"Paine, Lauran - Blue Basin Country" - читать интересную книгу автора (Paine Lauran)

Holtville, which served the Blue Basin country, was a community with
such a heritage. In some ways vestiges of those rough earlier days
still showed, in other ways the change was complete in the middle of
miles of open grassland Holtville's Main Street was lined on both sides
with large, handsome sycamore trees.

Unlike a number of communities with similar beginnings, Holtville made
each required transition without the wrenching adjustments that
commonly troubled other towns. And because changes appeared to answer
pressing needs, not even the old hide hunters and packers did much
complaining. For example, since there was an overabundance of
grassland no one used anyway, no one objected when cattlemen drove big
herds into Blue Basin. As the cattle ranches needed

Holtville as their base for supplies, inevitably the economy grew and
stabilized; the arrival of the stock men was viewed as a godsend, not
as a cause for resentment or grumbling.

In the Blue Basin country manifest destiny meant that people were
there; the land was there; it was free, abundant, available for
whatever people wanted to do with it or make of it. Therefore, with
winter fading and woodsheds low, it was the right in fact the
obligation of people to head for the mountains for firewood logs with
wagons stripped to their running gear.

Springtime was supposed to arrive in late March or April. But some
years there were black frost, frozen troughs, and snow flurries right
on up into late May.

It was that kind of a year when Abel Morrison and two other men set out
to cut some wood.
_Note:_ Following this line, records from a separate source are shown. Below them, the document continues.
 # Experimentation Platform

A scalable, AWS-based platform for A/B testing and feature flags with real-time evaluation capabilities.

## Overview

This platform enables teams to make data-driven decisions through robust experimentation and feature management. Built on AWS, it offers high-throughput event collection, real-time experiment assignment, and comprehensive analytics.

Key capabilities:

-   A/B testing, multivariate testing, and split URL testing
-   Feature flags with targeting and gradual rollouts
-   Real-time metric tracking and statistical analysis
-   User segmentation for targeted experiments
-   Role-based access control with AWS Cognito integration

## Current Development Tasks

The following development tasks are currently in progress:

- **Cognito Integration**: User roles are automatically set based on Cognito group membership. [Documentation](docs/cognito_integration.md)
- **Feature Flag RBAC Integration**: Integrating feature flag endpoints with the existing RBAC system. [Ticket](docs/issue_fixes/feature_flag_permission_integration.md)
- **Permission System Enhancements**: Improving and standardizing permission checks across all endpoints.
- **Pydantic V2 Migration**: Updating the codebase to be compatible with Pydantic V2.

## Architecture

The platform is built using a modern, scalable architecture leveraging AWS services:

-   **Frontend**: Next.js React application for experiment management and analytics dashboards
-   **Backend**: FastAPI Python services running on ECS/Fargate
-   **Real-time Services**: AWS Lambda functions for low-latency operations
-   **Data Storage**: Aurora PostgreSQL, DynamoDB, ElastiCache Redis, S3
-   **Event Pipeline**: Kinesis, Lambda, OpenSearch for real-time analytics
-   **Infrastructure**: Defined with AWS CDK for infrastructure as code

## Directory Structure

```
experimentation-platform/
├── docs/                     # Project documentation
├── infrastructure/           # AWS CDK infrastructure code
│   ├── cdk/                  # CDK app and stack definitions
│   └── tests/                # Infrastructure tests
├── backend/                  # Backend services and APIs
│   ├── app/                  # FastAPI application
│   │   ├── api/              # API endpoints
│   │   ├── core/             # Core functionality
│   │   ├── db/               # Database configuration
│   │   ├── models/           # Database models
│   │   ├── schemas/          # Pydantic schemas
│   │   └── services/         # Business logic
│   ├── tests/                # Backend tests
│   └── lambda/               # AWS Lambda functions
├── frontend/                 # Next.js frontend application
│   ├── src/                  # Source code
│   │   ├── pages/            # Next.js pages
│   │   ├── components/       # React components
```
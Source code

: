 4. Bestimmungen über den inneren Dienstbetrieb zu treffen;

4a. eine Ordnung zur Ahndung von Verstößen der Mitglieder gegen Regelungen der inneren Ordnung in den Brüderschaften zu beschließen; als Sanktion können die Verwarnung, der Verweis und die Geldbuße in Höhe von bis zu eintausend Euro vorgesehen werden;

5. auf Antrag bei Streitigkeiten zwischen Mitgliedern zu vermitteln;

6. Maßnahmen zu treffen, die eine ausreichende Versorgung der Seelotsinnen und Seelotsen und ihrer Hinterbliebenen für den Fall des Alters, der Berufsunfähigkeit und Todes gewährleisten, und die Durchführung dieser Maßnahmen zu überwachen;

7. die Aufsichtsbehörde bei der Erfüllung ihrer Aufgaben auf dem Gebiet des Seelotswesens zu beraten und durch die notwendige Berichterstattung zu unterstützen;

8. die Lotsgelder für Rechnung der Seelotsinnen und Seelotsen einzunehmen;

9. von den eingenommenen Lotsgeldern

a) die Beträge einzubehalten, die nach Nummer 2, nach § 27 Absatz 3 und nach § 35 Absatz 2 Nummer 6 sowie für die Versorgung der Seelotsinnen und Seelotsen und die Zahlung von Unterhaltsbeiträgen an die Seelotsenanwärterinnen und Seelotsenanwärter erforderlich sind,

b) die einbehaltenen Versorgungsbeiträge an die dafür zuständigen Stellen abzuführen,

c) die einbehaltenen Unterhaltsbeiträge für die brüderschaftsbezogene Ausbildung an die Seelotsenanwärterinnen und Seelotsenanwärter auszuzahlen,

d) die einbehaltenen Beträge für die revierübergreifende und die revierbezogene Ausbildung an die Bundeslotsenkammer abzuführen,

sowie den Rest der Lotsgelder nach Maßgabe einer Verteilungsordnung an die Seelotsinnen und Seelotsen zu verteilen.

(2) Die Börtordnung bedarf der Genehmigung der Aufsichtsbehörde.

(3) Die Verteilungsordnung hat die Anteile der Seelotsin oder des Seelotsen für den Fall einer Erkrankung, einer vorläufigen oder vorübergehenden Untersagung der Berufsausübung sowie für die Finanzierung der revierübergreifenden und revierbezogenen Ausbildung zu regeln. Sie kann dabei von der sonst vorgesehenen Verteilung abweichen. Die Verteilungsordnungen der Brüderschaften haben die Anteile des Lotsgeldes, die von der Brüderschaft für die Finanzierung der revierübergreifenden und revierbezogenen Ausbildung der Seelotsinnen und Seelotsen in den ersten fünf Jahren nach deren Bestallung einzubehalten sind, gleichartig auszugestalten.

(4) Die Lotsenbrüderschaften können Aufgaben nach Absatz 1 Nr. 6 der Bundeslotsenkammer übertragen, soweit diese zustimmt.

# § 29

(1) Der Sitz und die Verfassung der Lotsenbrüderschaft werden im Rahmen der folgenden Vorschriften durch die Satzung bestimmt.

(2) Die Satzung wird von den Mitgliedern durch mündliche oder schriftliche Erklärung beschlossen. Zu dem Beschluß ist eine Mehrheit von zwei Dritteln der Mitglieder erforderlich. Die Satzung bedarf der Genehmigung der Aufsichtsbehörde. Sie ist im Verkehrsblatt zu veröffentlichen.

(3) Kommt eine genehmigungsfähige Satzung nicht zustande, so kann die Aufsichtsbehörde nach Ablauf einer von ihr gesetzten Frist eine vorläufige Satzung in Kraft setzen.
Abel, the Holtville saddle and harness maker, had
something called vaguely 'heart trouble." Alexander Smith who only had
one eye and hid the adjoining empty socket behind a white patch, was
owner of the Holtville Gun Works. The third man was Foster Bullard,
who was irrepressible, defiantly good-natured and had a bad lower
back.

They loaded Abel's old wagon bed with tools, grub, and a tent of rotten
canvas with dozens of patches, put Alex Smith's two
eighteen-hundred-pound draft horses on the pole, and headed northeast
toward a high prairie which was surrounded by huge fir trees, sprinkled
throughout with snags. They went for the snags, those standing dead
trees. Snags were dry wood. If people needed wood to burn, green fir
was as useless as teats on a man. It wouldn't burn, and sometimes it
wouldn't even smoulder or smoke; it simply filled a stove or woodshed
with something no one could use until it had dried out.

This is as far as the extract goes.